Segment Start: LISTED ENTRIES

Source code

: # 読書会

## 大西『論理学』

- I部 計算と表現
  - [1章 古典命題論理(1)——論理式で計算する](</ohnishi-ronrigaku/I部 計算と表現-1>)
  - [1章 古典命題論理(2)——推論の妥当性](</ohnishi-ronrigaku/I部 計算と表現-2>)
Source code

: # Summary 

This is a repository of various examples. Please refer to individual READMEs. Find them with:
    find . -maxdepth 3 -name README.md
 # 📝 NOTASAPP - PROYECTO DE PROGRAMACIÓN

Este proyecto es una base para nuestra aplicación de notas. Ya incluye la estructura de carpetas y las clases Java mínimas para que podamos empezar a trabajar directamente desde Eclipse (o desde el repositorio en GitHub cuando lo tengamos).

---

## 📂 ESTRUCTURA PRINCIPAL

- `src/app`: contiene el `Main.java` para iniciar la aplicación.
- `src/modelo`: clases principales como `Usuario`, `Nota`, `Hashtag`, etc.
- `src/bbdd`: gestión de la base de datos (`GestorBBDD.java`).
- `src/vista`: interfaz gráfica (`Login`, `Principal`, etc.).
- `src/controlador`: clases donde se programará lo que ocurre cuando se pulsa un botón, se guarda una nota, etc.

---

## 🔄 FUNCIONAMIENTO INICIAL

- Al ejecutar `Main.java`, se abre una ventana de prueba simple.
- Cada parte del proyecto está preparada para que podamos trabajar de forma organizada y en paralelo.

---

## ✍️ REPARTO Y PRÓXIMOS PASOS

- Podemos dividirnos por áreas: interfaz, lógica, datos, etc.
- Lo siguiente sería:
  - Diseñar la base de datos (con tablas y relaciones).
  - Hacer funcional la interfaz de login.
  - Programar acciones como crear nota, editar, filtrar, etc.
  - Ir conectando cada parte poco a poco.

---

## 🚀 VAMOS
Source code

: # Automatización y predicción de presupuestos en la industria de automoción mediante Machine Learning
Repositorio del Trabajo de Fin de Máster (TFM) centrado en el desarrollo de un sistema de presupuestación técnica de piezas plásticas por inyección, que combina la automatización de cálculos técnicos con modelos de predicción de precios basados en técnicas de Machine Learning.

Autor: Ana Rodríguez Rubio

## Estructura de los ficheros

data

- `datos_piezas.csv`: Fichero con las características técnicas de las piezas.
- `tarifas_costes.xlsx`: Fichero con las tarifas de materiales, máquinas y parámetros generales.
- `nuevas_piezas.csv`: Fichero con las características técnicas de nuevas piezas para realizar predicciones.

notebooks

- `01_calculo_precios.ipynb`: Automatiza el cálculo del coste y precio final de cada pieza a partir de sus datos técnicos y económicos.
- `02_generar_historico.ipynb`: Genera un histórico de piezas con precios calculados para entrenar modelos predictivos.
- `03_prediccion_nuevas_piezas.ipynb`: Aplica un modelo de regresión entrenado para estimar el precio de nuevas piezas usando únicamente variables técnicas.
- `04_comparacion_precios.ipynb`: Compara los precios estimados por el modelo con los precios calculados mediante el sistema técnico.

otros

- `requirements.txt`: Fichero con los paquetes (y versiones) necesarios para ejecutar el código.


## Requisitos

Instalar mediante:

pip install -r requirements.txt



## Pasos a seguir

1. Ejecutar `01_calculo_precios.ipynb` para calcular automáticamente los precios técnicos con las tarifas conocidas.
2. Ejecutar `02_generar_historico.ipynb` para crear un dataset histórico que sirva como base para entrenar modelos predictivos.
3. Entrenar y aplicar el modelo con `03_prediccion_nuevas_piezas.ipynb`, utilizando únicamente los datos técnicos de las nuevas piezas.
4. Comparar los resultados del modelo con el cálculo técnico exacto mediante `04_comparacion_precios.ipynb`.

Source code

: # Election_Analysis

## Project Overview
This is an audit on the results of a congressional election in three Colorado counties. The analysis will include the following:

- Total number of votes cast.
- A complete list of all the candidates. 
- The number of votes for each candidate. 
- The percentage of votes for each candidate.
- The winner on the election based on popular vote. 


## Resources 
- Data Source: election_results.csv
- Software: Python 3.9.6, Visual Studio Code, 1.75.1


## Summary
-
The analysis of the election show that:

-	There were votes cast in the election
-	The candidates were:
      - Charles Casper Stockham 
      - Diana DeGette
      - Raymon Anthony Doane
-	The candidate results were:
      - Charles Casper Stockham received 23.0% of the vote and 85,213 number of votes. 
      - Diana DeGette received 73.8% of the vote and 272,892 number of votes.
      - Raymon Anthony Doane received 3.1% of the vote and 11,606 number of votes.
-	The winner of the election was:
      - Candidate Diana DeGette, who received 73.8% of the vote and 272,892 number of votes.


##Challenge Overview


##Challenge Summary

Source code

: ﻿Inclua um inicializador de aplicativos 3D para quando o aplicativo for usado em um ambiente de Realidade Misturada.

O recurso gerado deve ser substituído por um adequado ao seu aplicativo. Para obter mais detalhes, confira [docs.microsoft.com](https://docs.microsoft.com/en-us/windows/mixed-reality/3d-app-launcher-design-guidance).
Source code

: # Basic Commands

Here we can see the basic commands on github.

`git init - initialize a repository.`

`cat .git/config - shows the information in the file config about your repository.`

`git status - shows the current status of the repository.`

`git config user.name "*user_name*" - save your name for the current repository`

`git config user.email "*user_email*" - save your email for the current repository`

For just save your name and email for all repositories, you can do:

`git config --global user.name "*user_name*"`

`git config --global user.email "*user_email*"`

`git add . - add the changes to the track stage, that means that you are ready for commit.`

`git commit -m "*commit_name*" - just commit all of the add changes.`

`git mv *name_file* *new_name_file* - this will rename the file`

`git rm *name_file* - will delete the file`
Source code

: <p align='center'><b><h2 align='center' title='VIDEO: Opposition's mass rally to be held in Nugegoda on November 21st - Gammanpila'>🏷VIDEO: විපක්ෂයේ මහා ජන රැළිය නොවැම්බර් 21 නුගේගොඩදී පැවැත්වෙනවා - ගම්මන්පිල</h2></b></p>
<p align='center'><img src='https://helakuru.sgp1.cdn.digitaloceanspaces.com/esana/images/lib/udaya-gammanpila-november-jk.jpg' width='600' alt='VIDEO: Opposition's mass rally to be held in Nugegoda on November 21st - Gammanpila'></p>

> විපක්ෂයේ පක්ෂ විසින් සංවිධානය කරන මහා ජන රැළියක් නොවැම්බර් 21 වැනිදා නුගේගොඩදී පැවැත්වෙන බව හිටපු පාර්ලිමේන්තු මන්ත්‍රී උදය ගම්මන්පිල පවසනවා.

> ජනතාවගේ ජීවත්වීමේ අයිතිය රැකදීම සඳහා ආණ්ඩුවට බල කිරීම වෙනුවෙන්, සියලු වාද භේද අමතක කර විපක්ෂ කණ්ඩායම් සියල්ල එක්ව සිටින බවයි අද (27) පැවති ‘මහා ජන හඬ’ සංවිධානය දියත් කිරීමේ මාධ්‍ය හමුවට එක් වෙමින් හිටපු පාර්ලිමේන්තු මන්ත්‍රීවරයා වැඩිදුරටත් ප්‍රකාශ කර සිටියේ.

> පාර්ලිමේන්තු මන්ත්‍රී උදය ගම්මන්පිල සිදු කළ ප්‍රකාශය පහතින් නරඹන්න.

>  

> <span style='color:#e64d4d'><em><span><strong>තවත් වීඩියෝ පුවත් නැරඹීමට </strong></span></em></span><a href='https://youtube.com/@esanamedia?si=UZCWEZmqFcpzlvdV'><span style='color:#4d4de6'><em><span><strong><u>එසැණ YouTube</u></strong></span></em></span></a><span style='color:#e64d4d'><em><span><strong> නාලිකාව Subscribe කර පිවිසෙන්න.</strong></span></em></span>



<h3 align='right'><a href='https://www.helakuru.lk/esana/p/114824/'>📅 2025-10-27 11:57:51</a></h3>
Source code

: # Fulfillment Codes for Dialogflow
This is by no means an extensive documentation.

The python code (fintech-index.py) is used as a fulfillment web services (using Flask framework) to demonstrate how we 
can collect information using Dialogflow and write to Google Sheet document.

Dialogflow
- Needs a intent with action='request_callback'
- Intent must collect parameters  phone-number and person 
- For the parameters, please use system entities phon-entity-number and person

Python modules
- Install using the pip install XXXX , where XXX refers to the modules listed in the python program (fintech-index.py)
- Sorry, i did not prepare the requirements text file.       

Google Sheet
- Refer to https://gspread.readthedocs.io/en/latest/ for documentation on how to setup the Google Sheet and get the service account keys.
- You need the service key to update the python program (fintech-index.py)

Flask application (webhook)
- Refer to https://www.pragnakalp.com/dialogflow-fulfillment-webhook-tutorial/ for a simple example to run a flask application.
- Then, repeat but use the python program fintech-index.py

Segment End: LISTED ENTRIES

ASSIGNED TASK -> Transcribe, with no changes, the listing above from its first line through the line with "This is a repository", including that line, and stop once it is done.

YOUR SOLUTION ->
Source code

: # 読書会

## 大西『論理学』

- I部 計算と表現
  - [1章 古典命題論理(1)——論理式で計算する](</ohnishi-ronrigaku/I部 計算と表現-1>)
  - [1章 古典命題論理(2)——推論の妥当性](</ohnishi-ronrigaku/I部 計算と表現-2>)
Source code

: # Summary 

This is a repository of various examples. Please refer to individual READMEs. Find them with:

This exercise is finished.